→ **Data for analysis**
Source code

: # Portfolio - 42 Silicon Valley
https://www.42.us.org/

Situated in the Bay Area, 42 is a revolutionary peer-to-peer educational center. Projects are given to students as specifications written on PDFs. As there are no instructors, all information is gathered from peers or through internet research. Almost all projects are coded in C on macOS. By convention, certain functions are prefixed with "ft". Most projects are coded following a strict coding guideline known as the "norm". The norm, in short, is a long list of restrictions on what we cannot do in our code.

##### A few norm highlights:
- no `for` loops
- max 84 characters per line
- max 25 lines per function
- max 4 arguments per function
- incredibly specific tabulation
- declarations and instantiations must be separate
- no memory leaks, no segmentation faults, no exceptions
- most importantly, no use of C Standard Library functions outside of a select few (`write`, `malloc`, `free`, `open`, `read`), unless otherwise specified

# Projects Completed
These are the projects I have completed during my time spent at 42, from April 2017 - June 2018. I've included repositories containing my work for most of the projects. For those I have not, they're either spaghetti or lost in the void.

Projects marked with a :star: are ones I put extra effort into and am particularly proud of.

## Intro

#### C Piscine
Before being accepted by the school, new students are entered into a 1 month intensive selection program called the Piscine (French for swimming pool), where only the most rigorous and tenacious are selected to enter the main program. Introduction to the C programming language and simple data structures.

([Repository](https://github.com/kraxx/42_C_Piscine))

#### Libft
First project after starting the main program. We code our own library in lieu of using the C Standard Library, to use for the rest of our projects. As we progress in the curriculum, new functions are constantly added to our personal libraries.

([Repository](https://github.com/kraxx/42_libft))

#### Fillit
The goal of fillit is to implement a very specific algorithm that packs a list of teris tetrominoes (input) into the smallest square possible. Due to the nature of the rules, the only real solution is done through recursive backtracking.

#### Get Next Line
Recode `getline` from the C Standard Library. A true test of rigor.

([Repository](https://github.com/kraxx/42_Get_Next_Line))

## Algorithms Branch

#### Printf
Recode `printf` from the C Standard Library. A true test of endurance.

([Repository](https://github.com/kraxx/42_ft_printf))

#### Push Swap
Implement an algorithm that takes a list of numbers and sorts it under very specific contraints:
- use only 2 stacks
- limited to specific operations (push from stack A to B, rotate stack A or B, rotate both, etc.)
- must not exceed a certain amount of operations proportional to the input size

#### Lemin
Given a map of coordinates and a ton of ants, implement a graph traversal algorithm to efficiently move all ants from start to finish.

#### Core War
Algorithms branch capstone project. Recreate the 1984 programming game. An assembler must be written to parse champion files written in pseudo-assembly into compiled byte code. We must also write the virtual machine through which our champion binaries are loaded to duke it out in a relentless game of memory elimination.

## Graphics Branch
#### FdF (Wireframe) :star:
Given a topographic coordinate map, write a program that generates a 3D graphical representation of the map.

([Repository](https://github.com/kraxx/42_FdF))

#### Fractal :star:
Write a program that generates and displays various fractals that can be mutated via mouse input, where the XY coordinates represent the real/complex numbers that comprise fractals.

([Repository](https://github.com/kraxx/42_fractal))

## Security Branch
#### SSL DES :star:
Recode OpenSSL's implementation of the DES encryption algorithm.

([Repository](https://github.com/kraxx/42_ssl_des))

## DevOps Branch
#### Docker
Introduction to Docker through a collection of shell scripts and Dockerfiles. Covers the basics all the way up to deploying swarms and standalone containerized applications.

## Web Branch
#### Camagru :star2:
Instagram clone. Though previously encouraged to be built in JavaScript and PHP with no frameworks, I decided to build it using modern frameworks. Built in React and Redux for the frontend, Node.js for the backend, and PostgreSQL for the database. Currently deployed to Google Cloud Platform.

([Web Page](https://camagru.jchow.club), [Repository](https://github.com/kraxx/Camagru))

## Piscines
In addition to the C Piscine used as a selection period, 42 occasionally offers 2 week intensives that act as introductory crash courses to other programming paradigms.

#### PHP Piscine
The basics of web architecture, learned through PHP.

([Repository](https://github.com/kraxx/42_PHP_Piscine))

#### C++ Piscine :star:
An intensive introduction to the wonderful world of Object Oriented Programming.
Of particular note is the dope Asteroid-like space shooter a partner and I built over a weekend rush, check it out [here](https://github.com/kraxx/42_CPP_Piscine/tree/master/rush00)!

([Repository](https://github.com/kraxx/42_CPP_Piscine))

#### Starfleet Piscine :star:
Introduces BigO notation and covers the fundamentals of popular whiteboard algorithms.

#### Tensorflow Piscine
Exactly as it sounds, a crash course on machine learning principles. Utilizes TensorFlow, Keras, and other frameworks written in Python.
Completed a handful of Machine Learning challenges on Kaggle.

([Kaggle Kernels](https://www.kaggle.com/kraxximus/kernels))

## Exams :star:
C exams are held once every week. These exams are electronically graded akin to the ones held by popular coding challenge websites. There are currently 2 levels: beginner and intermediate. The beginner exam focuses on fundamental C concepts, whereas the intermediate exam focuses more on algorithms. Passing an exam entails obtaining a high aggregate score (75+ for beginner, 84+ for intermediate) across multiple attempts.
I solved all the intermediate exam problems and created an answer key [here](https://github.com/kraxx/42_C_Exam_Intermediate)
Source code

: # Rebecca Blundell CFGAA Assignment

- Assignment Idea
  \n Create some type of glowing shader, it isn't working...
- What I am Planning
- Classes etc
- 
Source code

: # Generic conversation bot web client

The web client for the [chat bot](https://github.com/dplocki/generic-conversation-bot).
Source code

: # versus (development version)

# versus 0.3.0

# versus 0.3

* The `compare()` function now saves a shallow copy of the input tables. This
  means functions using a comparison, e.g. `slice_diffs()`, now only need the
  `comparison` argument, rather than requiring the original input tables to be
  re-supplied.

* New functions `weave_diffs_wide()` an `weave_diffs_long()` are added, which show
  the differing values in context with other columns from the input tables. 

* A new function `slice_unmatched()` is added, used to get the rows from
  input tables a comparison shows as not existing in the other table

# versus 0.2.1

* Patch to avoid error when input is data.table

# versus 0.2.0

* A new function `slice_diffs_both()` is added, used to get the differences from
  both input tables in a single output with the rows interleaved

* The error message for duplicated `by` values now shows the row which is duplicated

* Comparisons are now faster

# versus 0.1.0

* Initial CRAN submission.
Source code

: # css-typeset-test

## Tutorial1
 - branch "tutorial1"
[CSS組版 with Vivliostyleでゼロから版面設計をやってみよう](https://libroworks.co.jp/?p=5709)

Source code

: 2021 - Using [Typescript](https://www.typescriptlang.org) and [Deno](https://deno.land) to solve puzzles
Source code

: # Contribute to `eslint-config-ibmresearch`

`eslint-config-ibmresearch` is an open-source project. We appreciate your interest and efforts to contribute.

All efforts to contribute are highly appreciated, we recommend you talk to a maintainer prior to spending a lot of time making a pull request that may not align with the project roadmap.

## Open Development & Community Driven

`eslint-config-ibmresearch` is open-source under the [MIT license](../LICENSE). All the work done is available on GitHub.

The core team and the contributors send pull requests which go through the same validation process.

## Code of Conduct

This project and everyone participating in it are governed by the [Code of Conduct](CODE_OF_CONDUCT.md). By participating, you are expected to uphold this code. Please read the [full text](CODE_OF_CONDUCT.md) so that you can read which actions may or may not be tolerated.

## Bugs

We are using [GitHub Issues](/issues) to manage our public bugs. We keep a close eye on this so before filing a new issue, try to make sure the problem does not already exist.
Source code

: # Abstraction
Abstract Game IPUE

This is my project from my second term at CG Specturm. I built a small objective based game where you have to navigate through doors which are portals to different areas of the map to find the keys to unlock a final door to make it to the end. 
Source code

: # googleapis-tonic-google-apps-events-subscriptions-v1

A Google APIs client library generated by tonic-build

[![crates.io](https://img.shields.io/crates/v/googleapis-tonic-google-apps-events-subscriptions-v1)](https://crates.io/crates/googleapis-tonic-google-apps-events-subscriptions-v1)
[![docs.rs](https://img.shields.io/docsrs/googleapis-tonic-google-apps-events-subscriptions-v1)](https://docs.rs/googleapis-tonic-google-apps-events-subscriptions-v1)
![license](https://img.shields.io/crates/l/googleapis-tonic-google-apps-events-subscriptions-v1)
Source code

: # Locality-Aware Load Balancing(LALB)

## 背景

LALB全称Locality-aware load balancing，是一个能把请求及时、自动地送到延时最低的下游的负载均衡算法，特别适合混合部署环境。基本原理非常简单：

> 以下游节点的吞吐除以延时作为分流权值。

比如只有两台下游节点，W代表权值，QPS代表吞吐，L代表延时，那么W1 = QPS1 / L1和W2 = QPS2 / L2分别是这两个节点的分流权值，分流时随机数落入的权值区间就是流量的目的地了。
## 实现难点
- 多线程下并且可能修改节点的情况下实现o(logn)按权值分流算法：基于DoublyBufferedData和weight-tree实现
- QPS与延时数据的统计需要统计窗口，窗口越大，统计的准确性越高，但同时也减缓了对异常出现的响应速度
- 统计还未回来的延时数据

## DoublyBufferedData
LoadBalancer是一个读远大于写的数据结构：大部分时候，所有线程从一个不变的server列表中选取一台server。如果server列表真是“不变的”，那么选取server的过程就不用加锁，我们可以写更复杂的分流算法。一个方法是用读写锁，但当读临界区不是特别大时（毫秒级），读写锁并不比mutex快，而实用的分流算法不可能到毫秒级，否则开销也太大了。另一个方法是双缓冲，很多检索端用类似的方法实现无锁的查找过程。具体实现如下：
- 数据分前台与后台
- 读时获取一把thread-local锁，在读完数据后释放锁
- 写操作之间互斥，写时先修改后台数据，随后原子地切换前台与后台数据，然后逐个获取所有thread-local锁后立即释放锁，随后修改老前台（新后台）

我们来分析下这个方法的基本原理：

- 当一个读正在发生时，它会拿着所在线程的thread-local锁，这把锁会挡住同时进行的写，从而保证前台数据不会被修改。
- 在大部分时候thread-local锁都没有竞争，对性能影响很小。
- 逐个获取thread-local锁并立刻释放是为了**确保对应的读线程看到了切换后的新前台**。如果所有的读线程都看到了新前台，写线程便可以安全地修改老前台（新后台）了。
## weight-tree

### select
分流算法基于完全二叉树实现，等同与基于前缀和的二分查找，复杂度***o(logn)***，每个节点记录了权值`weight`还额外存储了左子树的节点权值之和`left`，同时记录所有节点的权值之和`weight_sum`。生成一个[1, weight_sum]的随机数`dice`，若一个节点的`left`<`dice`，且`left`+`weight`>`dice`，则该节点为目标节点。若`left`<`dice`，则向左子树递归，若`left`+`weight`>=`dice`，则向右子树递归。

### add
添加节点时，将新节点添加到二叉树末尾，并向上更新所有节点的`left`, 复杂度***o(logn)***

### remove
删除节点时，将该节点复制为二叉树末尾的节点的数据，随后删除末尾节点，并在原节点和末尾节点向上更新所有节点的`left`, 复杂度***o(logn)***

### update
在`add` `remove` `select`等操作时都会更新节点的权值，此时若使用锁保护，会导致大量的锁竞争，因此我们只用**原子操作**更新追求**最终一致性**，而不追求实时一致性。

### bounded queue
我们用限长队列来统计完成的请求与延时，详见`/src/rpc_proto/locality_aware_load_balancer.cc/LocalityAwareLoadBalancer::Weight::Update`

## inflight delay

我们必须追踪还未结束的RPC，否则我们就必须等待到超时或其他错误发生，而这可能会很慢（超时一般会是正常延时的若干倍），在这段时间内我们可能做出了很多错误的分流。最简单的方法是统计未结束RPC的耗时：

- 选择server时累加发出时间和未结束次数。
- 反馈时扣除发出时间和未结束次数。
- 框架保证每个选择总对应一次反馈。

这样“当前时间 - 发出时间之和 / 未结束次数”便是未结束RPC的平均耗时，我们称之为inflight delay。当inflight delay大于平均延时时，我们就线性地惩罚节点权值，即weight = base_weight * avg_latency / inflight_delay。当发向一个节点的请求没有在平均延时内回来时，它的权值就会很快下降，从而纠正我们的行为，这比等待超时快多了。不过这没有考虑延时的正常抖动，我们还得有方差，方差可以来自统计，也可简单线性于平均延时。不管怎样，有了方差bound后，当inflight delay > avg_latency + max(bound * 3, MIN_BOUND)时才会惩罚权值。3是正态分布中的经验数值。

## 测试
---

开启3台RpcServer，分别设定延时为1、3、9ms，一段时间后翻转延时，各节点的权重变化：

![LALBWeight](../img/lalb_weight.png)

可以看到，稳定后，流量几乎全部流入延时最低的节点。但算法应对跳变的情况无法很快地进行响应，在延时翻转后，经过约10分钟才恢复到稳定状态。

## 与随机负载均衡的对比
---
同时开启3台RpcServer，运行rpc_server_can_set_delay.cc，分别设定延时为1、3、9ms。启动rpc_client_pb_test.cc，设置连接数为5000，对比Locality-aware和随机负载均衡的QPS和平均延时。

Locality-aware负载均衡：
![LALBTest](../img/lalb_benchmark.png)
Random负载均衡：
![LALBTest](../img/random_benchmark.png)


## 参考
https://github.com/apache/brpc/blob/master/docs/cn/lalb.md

→ **What you should do**
Begin with the first line of the listing above and write out each line exactly, ending with the line that contains "- no memory".

→ **Response box**
Source code

: # Portfolio - 42 Silicon Valley
https://www.42.us.org/

Situated in the Bay Area, 42 is a revolutionary peer-to-peer educational center. Projects are given to students as specifications written on PDFs. As there are no instructors, all information is gathered from peers or through internet research. Almost all projects are coded in C on macOS. By convention, certain functions are prefixed with "ft". Most projects are coded following a strict coding guideline known as the "norm". The norm, in short, is a long list of restrictions on what we cannot do in our code.

##### A few norm highlights:
- no `for` loops
- max 84 characters per line
- max 25 lines per function
- max 4 arguments per function
- incredibly specific tabulation
- declarations and instantiations must be separate
- no memory leaks, no segmentation faults, no exceptions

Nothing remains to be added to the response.